The present invention relates to a method and apparatus for managing a computer data storage system. More particularly, but not exclusively, the present invention relates to a management system for a network of storage devices, which facilitates the testing of the network.
A Storage Area Network (SAN) is a high-speed network of shared computer data storage devices. Each storage device comprises a disk or disks for storing data. The architecture of a SAN is designed to make all storage devices available to all server computers on a network. The hardware that connects all server computers to all of the storage devices in the SAN is referred to as the SAN Fabric. The SAN Fabric is commonly implemented using fibre channel switching technology. Since the data stored in a SAN does not reside directly on any of the server computers that access the data, computer power is saved for application programs and network capacity that would otherwise be used for data access is released since data access is provided though the SAN Fabric.

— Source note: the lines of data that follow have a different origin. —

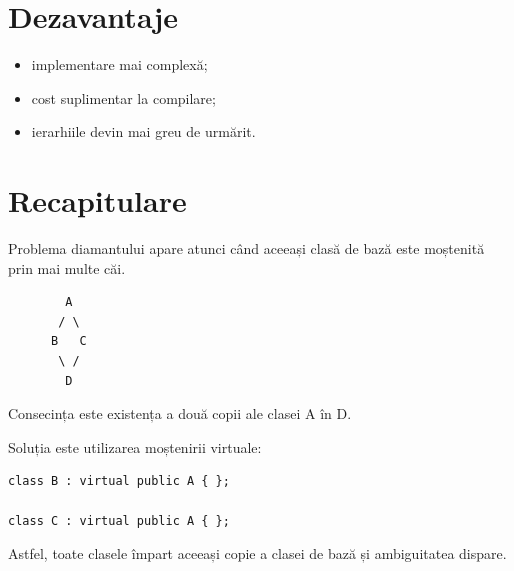 \documentclass[12pt,a4paper]{article}
\begin{document}
\section{Dezavantaje}

\begin{itemize}
\item implementare mai complexă;
\item cost suplimentar la compilare;
\item ierarhiile devin mai greu de urmărit.
\end{itemize}

\section{Recapitulare}

Problema diamantului apare atunci când aceeași clasă de bază este moștenită prin mai multe căi.

\begin{verbatim}
        A
       / \
      B   C
       \ /
        D
\end{verbatim}

Consecința este existența a două copii ale clasei A în D.

Soluția este utilizarea moștenirii virtuale:

\begin{verbatim}
class B : virtual public A { };

class C : virtual public A { };
\end{verbatim}

Astfel, toate clasele împart aceeași copie a clasei de bază și ambiguitatea dispare.
\end{document}
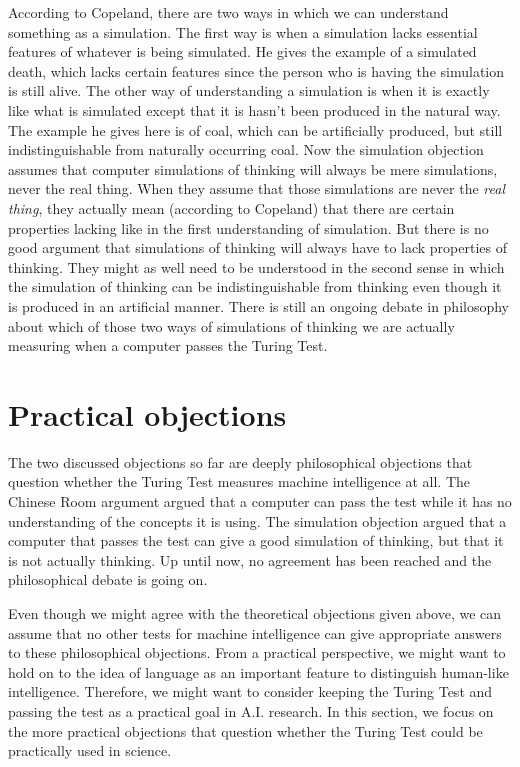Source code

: According to Copeland, there are two ways in which we can understand something as a simulation. The first way is when a simulation lacks essential features of whatever is being simulated. He gives the example of a simulated death, which lacks certain features since the person who is having the simulation is still alive. The other way of understanding a simulation is when it is exactly like what is simulated except that it is hasn't been produced in the natural way. The example he gives here is of coal, which can be artificially produced, but still indistinguishable from naturally occurring coal.
Now the simulation objection assumes that computer simulations of thinking will always be mere simulations, never the real thing. When they assume that those simulations are never the \textit{real thing}, they actually mean (according to Copeland) that there are certain properties lacking like in the first understanding of simulation. But there is no good argument that simulations of thinking will always have to lack properties of thinking. They might as well need to be understood in the second sense in which the simulation of thinking can be indistinguishable from thinking even though it is produced in an artificial manner. There is still an ongoing debate in philosophy about which of those two ways of simulations of thinking we are actually measuring when a computer passes the Turing Test.


\section{Practical objections}
The two discussed objections so far are deeply philosophical objections that question whether the Turing Test measures machine intelligence at all. The Chinese Room argument argued that a computer can pass the test while it has no understanding of the concepts it is using. The simulation objection argued that a computer that passes the test can give a good simulation of thinking, but that it is not actually thinking. Up until now, no agreement has been reached and the philosophical debate is going on.

Even though we might agree with the theoretical objections given above, we can assume that no other tests for machine intelligence can give appropriate answers to these philosophical objections. From a practical perspective, we might want to hold on to the idea of language as an important feature to distinguish human-like intelligence. Therefore, we might want to consider keeping the Turing Test and passing the test as a practical goal in A.I. research. In this section, we focus on the more practical objections that question whether the Turing Test could be practically used in science.

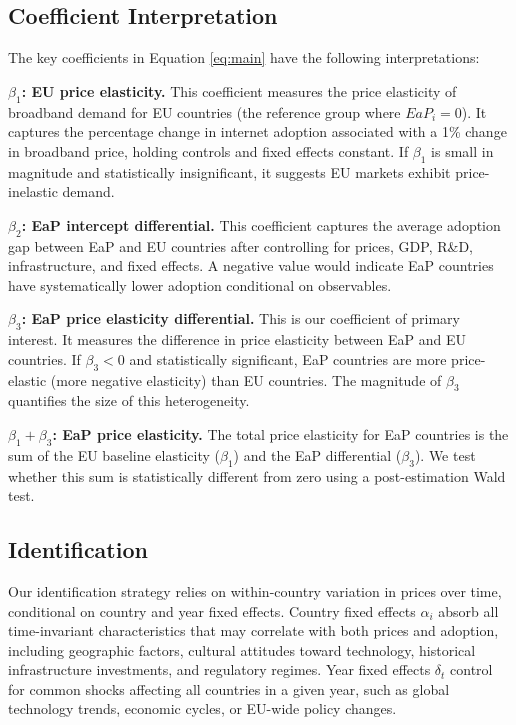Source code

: \documentclass[12pt,review]{elsarticle}
\begin{document}
\subsection{Coefficient Interpretation}

The key coefficients in Equation \ref{eq:main} have the following interpretations:

\textbf{$\beta_1$: EU price elasticity.} This coefficient measures the price elasticity of broadband demand for EU countries (the reference group where $EaP_i = 0$). It captures the percentage change in internet adoption associated with a 1\% change in broadband price, holding controls and fixed effects constant. If $\beta_1$ is small in magnitude and statistically insignificant, it suggests EU markets exhibit price-inelastic demand.

\textbf{$\beta_2$: EaP intercept differential.} This coefficient captures the average adoption gap between EaP and EU countries after controlling for prices, GDP, R\&D, infrastructure, and fixed effects. A negative value would indicate EaP countries have systematically lower adoption conditional on observables.

\textbf{$\beta_3$: EaP price elasticity differential.} This is our coefficient of primary interest. It measures the difference in price elasticity between EaP and EU countries. If $\beta_3 < 0$ and statistically significant, EaP countries are more price-elastic (more negative elasticity) than EU countries. The magnitude of $\beta_3$ quantifies the size of this heterogeneity.

\textbf{$\beta_1 + \beta_3$: EaP price elasticity.} The total price elasticity for EaP countries is the sum of the EU baseline elasticity ($\beta_1$) and the EaP differential ($\beta_3$). We test whether this sum is statistically different from zero using a post-estimation Wald test.

\subsection{Identification}

Our identification strategy relies on within-country variation in prices over time, conditional on country and year fixed effects. Country fixed effects $\alpha_i$ absorb all time-invariant characteristics that may correlate with both prices and adoption, including geographic factors, cultural attitudes toward technology, historical infrastructure investments, and regulatory regimes. Year fixed effects $\delta_t$ control for common shocks affecting all countries in a given year, such as global technology trends, economic cycles, or EU-wide policy changes.
\end{document}
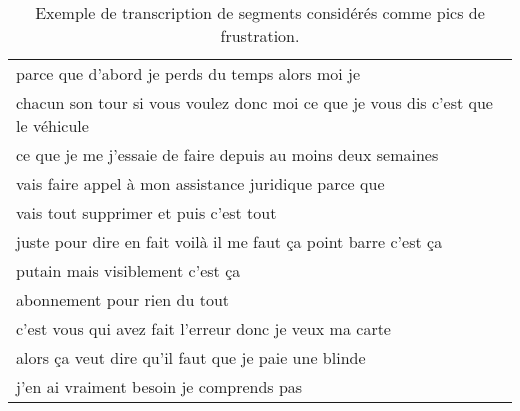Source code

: \begin{table}[h]
    \centering
    \begin{tabular}{|l|}
         \hline
         parce que d'abord je perds du temps alors moi je \\
         chacun son tour si vous voulez donc moi ce que je vous dis c'est que le véhicule \\
        ce que je me j'essaie de faire depuis au moins deux semaines \\
        vais faire appel à mon assistance juridique parce que \\
        vais tout supprimer et puis c'est tout \\
        juste pour dire en fait voilà il me faut ça point barre c'est ça \\
        putain mais visiblement c'est ça \\
        abonnement pour rien du tout \\
        c'est vous qui avez fait l'erreur donc je veux ma carte \\
        alors ça veut dire qu'il faut que je paie une blinde \\
        j'en ai vraiment besoin je comprends pas \\
         \hline
    \end{tabular}
    \caption{Exemple de transcription de segments considérés comme pics de frustration.}
    \label{tab:phrasesPic}
\end{table}
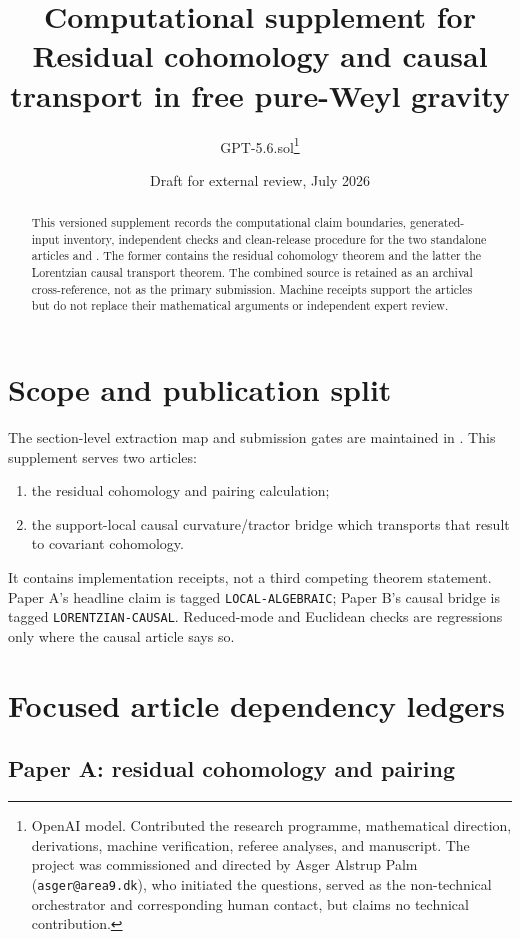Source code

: \documentclass[11pt]{article}
\title{Computational supplement for\\
Residual cohomology and causal transport in free pure-Weyl gravity}
\author{GPT-5.6.sol\thanks{OpenAI model.  Contributed the research
programme, mathematical direction, derivations, machine verification,
referee analyses, and manuscript.  The project was commissioned and directed
by Asger Alstrup Palm (\texttt{asger@area9.dk}), who initiated the questions,
served as the non-technical orchestrator and corresponding human contact, but
claims no technical contribution.}}
\date{Draft for external review, July 2026}
\begin{document}
\maketitle

\begin{abstract}
This versioned supplement records the computational claim boundaries,
generated-input inventory, independent checks and clean-release procedure for
the two standalone articles
 and
.  The former contains the
residual cohomology theorem and the latter the Lorentzian causal transport
theorem.  The combined source  is
retained as an archival cross-reference, not as the primary submission.
Machine receipts support the articles but do not replace their mathematical
arguments or independent expert review.
\end{abstract}

\section{Scope and publication split}

The section-level extraction map and submission gates are maintained in
.  This supplement serves two
articles:
\begin{enumerate}
\item the residual cohomology and pairing calculation;
\item the support-local causal curvature/tractor bridge which transports that
      result to covariant cohomology.
\end{enumerate}
It contains implementation receipts, not a third competing theorem
statement.  Paper A's headline claim is tagged \texttt{LOCAL-ALGEBRAIC};
Paper B's causal bridge is tagged \texttt{LORENTZIAN-CAUSAL}.  Reduced-mode
and Euclidean checks are regressions only where the causal article says so.

\section{Focused article dependency ledgers}

\subsection*{Paper A: residual cohomology and pairing}
\end{document}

A SAN is a complex system which requires careful design, management and maintenance. There is a wide choice of hardware and software for building a SAN which can be configured and interconnected in a large number of ways. Tools exist which provide management systems for SANs. For example, the ControlCenter™ family of storage resource and device management system produced by the EMC2™ Corporation, supports monitoring, planning, provisioning and reporting for storage devices/networks. Another example is the Tivoli™ SAN manager produced by the IBM™ Corporation, which supports features such as SAN discovery, design validation, provisioning and device failure notifications.
SAN configurations commonly consist of groups of systems with different platforms or operating systems and components from different manufacturers. This contributes to one of the problems which arise when building, maintaining or modifying a SAN which is how to adequately test the new configuration and components to determine if it is effective, robust and reliable. Creating suitable testing regimes for a large number of possible SAN configurations and components is difficult. Furthermore, if faults exist, identifying the problem area is a complex task.
It is an object of the present invention to provide a method and apparatus for managing a computer data storage system, which avoids some of the above disadvantages or at least provides the public with a useful choice.
According to a first aspect of the invention there is provided a method of managing a data storage network, the method comprising the steps of:
a) storing a model configuration of a data storage network and an associated test scenario for the model data storage network;
b) collecting data representing an actual data storage network configuration;
c) comparing the data representing the actual data storage network to the model configuration of a data storage network; and
d) if the collected data corresponds to the stored model configuration then applying the associated test scenario to the actual data storage network.
Preferably the data storage network is a Storage Area Network (SAN). Preferably in step d) if the collected data only partially corresponds to the model configuration then only applying the elements of the test scenario to the actual data storage network where the partial correspondence exists. Preferably the method further comprises the step of: e) storing a model of the actual data storage network and subsequently comparing data representing a further actual data storage network and the stored models and selecting one of the models which corresponds most closely to the further actual data storage network. Preferably the model comprises topological data and component characteristics. Preferably in step a) a set of fault finding procedures are stored and if a fault indicated by the test scenario corresponds to one of the fault finding procedures, the procedure is applied to the actual data storage network to locate the fault. Preferably the fault finding procedures are arranged to locate a fault within a region of the actual data storage network. Preferably the fault finding procedures are arranged to locate a fault within an element of the actual data storage network.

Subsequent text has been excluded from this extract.